TASK
Lines with the word "wywołanie" are the answer; copy each of them from the data below.

Collected data
--- START ---
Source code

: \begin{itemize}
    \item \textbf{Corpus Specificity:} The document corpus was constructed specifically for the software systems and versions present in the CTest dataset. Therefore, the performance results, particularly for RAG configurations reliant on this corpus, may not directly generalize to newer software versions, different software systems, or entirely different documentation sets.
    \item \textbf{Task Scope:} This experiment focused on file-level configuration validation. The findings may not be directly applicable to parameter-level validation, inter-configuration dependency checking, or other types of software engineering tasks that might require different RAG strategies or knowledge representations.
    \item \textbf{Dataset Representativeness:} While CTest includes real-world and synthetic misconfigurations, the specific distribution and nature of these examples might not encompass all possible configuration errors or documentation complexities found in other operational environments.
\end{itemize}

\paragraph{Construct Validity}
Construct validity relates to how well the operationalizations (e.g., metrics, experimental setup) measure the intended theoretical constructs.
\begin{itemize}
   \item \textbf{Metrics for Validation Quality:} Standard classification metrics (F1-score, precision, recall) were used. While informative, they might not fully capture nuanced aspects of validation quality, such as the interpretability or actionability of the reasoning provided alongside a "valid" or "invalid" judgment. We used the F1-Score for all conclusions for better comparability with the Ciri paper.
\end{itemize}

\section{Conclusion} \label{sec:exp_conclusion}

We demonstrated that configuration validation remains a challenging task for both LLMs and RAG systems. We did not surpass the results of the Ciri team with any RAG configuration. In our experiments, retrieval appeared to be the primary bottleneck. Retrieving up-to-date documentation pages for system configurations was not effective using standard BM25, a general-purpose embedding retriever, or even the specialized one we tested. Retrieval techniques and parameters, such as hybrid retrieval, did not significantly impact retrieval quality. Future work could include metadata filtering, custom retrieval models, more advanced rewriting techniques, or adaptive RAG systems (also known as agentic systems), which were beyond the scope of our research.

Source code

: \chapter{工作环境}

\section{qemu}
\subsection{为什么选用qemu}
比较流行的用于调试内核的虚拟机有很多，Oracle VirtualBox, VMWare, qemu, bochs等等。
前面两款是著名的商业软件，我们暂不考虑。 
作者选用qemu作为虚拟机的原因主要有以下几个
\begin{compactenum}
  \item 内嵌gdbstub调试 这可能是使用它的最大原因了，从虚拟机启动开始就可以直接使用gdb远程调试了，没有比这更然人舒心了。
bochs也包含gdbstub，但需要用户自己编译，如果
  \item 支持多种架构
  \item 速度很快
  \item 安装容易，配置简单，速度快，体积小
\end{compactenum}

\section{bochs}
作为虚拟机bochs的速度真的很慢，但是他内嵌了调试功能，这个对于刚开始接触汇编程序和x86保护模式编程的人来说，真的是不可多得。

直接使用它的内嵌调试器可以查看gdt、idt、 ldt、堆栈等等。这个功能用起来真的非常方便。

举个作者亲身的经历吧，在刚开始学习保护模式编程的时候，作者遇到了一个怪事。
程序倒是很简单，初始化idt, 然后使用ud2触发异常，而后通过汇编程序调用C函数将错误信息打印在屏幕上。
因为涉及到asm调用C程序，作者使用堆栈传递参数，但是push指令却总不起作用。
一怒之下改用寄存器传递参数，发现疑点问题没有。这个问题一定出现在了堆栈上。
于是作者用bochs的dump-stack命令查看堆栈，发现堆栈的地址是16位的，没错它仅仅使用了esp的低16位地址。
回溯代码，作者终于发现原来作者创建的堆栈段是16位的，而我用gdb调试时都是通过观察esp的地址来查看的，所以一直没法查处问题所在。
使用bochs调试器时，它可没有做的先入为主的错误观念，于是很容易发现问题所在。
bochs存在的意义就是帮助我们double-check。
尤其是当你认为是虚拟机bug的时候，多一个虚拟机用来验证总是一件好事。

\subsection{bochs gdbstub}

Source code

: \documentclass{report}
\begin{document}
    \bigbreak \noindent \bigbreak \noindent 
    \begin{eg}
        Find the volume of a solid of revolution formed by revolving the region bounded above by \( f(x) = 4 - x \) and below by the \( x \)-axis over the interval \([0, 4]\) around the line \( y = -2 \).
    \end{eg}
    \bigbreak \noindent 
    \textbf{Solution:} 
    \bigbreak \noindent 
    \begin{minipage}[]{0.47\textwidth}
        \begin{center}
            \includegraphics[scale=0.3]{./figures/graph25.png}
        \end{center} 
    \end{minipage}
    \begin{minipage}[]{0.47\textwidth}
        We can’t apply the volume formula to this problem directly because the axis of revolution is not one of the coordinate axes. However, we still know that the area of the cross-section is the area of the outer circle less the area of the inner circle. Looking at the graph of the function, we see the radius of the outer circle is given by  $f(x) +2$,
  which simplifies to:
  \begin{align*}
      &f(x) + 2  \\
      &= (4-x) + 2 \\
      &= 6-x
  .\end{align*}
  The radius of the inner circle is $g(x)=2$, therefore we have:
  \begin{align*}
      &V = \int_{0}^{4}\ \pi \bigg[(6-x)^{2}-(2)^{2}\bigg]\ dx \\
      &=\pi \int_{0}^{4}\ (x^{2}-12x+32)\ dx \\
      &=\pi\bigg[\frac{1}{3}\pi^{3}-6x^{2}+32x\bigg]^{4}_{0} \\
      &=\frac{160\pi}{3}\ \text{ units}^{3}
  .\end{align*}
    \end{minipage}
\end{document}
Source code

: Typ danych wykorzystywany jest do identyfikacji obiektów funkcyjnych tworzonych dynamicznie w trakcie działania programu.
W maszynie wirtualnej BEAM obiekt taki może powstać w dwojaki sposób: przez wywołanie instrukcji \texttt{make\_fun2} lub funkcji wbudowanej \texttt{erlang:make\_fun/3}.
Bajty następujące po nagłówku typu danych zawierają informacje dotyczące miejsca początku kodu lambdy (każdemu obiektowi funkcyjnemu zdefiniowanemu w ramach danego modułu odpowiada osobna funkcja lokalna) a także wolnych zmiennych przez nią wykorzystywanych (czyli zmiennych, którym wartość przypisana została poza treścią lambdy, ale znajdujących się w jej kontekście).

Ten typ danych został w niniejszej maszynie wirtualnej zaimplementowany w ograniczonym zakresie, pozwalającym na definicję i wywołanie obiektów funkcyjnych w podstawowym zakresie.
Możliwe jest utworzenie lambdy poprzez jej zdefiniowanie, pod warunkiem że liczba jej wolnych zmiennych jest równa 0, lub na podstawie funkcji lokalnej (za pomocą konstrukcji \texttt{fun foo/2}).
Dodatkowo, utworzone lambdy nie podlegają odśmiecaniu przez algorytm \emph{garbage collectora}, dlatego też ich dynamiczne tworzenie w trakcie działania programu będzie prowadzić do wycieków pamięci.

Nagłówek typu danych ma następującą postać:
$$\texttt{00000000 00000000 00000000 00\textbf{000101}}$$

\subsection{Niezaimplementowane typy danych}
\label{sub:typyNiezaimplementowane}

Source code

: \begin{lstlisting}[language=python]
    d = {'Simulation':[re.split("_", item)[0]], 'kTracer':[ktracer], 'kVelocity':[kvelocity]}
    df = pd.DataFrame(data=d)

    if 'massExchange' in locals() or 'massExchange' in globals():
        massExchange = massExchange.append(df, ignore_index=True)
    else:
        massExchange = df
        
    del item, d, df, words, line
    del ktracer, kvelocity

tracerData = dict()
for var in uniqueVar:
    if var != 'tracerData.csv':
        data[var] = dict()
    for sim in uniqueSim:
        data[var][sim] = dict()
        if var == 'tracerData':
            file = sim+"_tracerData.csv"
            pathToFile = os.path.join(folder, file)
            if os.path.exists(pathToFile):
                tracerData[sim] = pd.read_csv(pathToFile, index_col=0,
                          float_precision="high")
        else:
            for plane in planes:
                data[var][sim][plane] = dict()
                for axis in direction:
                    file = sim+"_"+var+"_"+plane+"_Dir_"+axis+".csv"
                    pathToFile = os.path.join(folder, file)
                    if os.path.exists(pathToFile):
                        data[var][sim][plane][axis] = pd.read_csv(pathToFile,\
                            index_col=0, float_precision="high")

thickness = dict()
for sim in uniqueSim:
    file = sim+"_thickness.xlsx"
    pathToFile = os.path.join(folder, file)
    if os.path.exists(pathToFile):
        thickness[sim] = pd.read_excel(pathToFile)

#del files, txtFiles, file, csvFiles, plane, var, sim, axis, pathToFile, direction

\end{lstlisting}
--- END ---
RESPONSE FOR THIS EXERCISE
W maszynie wirtualnej BEAM obiekt taki może powstać w dwojaki sposób: przez wywołanie instrukcji \texttt{make\_fun2} lub funkcji wbudowanej \texttt{erlang:make\_fun/3}.
Ten typ danych został w niniejszej maszynie wirtualnej zaimplementowany w ograniczonym zakresie, pozwalającym na definicję i wywołanie obiektów funkcyjnych w podstawowym zakresie.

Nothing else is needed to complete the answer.